What to work on
Write out each entry below exactly. Do not include the images.

=== Begin Enclosure ===

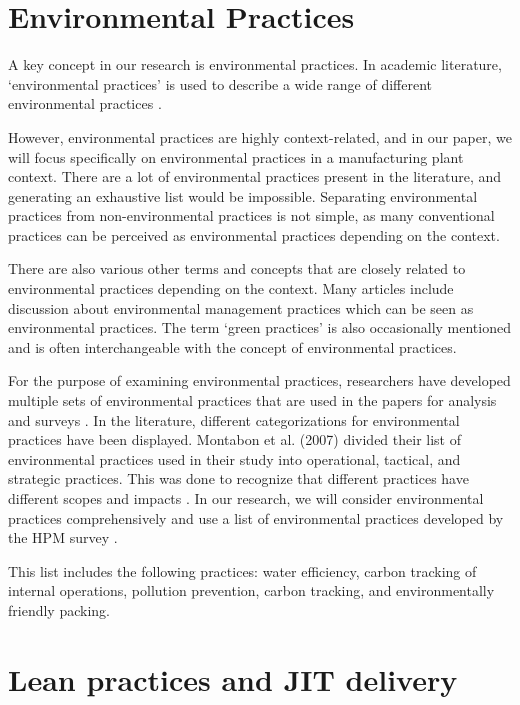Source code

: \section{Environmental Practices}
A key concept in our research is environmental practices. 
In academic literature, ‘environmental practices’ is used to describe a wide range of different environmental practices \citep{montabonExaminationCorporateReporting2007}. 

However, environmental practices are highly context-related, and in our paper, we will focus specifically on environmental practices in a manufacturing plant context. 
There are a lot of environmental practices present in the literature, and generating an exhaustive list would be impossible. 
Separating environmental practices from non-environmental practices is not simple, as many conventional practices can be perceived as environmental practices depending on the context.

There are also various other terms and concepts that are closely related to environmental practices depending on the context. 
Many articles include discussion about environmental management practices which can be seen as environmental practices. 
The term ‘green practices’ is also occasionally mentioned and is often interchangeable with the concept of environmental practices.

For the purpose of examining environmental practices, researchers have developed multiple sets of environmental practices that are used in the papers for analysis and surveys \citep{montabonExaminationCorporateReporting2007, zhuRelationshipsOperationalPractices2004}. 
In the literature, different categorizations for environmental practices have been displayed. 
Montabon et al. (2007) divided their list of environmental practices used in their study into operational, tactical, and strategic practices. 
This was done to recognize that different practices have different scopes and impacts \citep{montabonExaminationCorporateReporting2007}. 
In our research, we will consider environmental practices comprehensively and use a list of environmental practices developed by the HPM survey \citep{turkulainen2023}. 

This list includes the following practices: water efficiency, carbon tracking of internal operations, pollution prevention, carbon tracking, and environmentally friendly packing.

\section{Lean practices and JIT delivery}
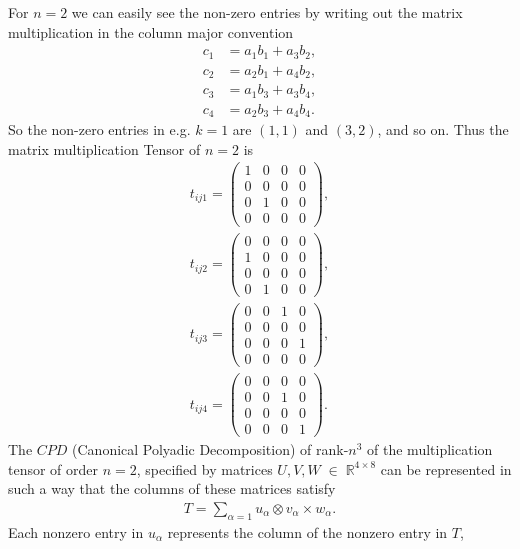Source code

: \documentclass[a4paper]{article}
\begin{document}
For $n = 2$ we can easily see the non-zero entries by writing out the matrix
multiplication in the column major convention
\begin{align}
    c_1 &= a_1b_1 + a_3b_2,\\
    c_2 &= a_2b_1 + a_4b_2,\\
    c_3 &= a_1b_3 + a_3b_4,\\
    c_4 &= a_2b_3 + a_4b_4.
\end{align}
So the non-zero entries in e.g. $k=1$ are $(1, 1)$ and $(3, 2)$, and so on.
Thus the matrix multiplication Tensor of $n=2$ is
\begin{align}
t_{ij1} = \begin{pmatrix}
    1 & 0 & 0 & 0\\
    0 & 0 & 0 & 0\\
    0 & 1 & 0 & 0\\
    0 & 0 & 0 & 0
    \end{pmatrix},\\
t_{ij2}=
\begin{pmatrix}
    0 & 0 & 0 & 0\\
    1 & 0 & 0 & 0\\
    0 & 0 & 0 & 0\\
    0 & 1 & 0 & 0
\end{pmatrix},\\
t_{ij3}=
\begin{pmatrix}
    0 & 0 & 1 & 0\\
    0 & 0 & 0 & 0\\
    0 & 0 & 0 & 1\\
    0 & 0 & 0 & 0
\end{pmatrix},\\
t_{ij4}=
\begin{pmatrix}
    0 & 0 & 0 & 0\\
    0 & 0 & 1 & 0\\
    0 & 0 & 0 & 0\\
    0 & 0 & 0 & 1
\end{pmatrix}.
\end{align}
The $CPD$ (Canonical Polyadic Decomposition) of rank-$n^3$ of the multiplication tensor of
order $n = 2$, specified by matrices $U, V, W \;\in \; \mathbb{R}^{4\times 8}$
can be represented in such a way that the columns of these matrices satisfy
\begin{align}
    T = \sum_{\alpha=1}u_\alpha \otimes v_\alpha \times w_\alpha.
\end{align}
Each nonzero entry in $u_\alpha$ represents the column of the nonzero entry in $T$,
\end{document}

=== End Enclosure ===

Solved problem
Source code

: \section{Environmental Practices}
A key concept in our research is environmental practices. 
In academic literature, ‘environmental practices’ is used to describe a wide range of different environmental practices \citep{montabonExaminationCorporateReporting2007}. 

However, environmental practices are highly context-related, and in our paper, we will focus specifically on environmental practices in a manufacturing plant context. 
There are a lot of environmental practices present in the literature, and generating an exhaustive list would be impossible. 
Separating environmental practices from non-environmental practices is not simple, as many conventional practices can be perceived as environmental practices depending on the context.

There are also various other terms and concepts that are closely related to environmental practices depending on the context. 
Many articles include discussion about environmental management practices which can be seen as environmental practices. 
The term ‘green practices’ is also occasionally mentioned and is often interchangeable with the concept of environmental practices.

For the purpose of examining environmental practices, researchers have developed multiple sets of environmental practices that are used in the papers for analysis and surveys \citep{montabonExaminationCorporateReporting2007, zhuRelationshipsOperationalPractices2004}. 
In the literature, different categorizations for environmental practices have been displayed. 
Montabon et al. (2007) divided their list of environmental practices used in their study into operational, tactical, and strategic practices. 
This was done to recognize that different practices have different scopes and impacts \citep{montabonExaminationCorporateReporting2007}. 
In our research, we will consider environmental practices comprehensively and use a list of environmental practices developed by the HPM survey \citep{turkulainen2023}. 

This list includes the following practices: water efficiency, carbon tracking of internal operations, pollution prevention, carbon tracking, and environmentally friendly packing.

\section{Lean practices and JIT delivery}
Source code

: \documentclass[a4paper]{article}
\begin{document}
For $n = 2$ we can easily see the non-zero entries by writing out the matrix
multiplication in the column major convention
\begin{align}
    c_1 &= a_1b_1 + a_3b_2,\\
    c_2 &= a_2b_1 + a_4b_2,\\
    c_3 &= a_1b_3 + a_3b_4,\\
    c_4 &= a_2b_3 + a_4b_4.
\end{align}
So the non-zero entries in e.g. $k=1$ are $(1, 1)$ and $(3, 2)$, and so on.
Thus the matrix multiplication Tensor of $n=2$ is
\begin{align}
t_{ij1} = \begin{pmatrix}
    1 & 0 & 0 & 0\\
    0 & 0 & 0 & 0\\
    0 & 1 & 0 & 0\\
    0 & 0 & 0 & 0
    \end{pmatrix},\\
t_{ij2}=
\begin{pmatrix}
    0 & 0 & 0 & 0\\
    1 & 0 & 0 & 0\\
    0 & 0 & 0 & 0\\
    0 & 1 & 0 & 0
\end{pmatrix},\\
t_{ij3}=
\begin{pmatrix}
    0 & 0 & 1 & 0\\
    0 & 0 & 0 & 0\\
    0 & 0 & 0 & 1\\
    0 & 0 & 0 & 0
\end{pmatrix},\\
t_{ij4}=
\begin{pmatrix}
    0 & 0 & 0 & 0\\
    0 & 0 & 1 & 0\\
    0 & 0 & 0 & 0\\
    0 & 0 & 0 & 1
\end{pmatrix}.
\end{align}
The $CPD$ (Canonical Polyadic Decomposition) of rank-$n^3$ of the multiplication tensor of
order $n = 2$, specified by matrices $U, V, W \;\in \; \mathbb{R}^{4\times 8}$
can be represented in such a way that the columns of these matrices satisfy
\begin{align}
    T = \sum_{\alpha=1}u_\alpha \otimes v_\alpha \times w_\alpha.
\end{align}
Each nonzero entry in $u_\alpha$ represents the column of the nonzero entry in $T$,
\end{document}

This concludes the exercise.